Source material:
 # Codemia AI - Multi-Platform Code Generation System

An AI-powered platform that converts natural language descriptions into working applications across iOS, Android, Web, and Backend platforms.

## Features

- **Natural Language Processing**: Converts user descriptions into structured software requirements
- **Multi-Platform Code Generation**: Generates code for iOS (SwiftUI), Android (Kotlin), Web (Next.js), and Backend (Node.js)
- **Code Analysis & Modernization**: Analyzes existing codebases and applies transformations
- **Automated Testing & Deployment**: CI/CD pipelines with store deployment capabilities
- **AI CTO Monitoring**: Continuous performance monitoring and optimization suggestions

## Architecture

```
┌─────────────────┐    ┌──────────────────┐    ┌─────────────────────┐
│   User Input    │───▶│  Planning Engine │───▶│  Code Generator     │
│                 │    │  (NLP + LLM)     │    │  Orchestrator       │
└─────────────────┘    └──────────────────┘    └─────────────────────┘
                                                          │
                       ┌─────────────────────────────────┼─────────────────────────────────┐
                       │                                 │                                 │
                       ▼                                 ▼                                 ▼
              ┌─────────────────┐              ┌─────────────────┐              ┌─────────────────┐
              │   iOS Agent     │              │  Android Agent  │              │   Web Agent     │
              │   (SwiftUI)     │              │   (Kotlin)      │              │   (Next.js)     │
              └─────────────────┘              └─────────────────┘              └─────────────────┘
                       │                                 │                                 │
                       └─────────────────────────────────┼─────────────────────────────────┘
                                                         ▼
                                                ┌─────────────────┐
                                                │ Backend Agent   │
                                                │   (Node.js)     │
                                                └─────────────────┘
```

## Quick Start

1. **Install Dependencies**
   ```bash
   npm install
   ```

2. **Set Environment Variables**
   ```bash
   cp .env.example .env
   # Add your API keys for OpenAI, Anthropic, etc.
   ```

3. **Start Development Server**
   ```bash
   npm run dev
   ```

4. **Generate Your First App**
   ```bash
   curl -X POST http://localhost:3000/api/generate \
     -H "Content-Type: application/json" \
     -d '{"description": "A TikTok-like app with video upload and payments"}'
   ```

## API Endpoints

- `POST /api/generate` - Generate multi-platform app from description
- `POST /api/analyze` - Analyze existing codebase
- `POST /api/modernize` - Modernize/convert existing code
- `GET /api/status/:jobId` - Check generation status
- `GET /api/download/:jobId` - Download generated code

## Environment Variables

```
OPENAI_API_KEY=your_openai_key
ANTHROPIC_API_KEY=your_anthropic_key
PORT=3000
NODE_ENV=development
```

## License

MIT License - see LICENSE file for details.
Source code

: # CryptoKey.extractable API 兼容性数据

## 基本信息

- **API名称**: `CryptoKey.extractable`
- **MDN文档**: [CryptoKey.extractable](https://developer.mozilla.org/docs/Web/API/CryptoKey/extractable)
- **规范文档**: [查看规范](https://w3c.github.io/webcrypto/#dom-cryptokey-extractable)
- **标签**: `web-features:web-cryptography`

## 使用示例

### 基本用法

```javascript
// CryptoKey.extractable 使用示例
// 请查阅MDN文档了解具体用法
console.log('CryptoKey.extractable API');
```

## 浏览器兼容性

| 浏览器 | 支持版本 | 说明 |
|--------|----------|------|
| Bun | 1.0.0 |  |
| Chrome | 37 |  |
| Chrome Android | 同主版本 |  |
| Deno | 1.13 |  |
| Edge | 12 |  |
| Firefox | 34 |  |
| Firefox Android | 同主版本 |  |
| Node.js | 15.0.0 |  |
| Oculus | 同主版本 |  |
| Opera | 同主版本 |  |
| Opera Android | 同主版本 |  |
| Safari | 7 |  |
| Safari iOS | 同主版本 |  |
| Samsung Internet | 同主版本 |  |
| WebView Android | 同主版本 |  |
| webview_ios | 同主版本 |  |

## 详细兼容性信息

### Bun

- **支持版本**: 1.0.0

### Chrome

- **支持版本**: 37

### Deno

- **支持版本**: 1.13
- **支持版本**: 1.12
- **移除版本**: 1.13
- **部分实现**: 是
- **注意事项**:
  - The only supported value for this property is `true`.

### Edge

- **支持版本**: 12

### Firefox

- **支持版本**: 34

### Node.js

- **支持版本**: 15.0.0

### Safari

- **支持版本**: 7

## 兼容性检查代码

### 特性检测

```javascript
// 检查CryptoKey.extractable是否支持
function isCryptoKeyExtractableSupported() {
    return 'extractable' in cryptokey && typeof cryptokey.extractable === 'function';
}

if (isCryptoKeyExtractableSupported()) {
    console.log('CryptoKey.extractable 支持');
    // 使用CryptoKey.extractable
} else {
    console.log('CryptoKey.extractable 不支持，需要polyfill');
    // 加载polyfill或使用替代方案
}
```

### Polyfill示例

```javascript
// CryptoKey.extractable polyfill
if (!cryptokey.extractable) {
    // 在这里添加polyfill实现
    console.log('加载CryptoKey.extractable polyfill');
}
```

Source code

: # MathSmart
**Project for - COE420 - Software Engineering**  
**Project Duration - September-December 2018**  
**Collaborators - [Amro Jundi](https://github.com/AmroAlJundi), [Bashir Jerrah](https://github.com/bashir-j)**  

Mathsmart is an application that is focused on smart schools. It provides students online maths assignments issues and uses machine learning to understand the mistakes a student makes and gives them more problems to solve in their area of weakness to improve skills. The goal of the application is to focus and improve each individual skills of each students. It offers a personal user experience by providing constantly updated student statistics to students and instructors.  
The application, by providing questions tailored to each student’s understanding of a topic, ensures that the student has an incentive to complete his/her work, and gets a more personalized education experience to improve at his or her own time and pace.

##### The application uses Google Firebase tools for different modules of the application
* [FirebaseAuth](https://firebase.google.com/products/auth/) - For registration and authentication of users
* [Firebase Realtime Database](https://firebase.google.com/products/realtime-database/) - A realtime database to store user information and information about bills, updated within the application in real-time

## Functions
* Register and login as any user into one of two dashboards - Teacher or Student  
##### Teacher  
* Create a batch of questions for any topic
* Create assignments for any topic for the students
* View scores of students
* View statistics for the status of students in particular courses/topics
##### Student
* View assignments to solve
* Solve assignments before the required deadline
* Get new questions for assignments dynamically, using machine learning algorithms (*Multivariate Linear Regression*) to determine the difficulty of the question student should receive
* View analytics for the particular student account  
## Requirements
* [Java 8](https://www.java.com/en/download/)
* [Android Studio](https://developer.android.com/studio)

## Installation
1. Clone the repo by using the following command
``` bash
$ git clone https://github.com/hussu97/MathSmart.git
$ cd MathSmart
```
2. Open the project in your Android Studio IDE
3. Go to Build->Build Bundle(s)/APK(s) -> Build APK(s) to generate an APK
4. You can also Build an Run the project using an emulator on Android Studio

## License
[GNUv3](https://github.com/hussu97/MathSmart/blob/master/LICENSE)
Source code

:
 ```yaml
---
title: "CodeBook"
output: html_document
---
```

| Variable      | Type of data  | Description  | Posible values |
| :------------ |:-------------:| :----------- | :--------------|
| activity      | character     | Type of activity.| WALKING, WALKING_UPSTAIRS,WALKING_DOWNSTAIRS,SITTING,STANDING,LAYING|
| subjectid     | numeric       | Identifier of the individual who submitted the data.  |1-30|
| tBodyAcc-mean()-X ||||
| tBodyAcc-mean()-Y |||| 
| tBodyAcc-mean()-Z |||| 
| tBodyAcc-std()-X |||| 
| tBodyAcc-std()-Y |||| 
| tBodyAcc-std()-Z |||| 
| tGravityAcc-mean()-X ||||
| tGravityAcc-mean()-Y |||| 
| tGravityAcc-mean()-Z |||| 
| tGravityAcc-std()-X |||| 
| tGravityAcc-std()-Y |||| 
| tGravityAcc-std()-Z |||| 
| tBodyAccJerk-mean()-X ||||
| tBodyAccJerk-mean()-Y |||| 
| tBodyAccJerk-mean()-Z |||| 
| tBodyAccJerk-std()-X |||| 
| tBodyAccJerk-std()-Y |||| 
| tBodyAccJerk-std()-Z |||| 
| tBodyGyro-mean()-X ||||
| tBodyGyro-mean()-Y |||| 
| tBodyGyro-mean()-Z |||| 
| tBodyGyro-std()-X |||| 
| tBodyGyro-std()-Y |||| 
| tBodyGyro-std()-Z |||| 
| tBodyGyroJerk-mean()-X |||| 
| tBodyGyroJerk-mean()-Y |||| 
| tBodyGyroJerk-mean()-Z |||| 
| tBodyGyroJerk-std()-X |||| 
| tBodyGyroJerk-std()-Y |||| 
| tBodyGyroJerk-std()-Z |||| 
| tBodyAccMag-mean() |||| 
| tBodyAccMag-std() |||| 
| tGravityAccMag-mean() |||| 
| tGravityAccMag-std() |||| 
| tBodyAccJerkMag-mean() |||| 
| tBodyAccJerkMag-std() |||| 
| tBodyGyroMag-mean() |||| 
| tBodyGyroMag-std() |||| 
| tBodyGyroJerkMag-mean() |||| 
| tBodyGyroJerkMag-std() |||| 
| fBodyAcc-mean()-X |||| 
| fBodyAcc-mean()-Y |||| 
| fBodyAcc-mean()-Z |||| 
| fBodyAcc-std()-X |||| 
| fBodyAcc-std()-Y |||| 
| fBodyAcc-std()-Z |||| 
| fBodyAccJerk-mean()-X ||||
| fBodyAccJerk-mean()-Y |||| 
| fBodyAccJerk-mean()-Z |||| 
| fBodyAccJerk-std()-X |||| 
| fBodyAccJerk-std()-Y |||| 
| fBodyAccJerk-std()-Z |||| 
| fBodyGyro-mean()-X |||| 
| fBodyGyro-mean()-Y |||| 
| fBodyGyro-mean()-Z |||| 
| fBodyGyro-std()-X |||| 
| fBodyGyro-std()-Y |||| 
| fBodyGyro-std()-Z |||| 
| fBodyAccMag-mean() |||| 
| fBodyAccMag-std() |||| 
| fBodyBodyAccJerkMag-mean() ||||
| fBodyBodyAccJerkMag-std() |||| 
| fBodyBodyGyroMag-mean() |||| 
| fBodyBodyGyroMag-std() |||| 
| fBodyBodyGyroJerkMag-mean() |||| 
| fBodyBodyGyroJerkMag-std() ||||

Goal of the exercise:
Across all lines of the data above, count those that contain the word "Build", giving the number without further comment.

Solution to the problem:
2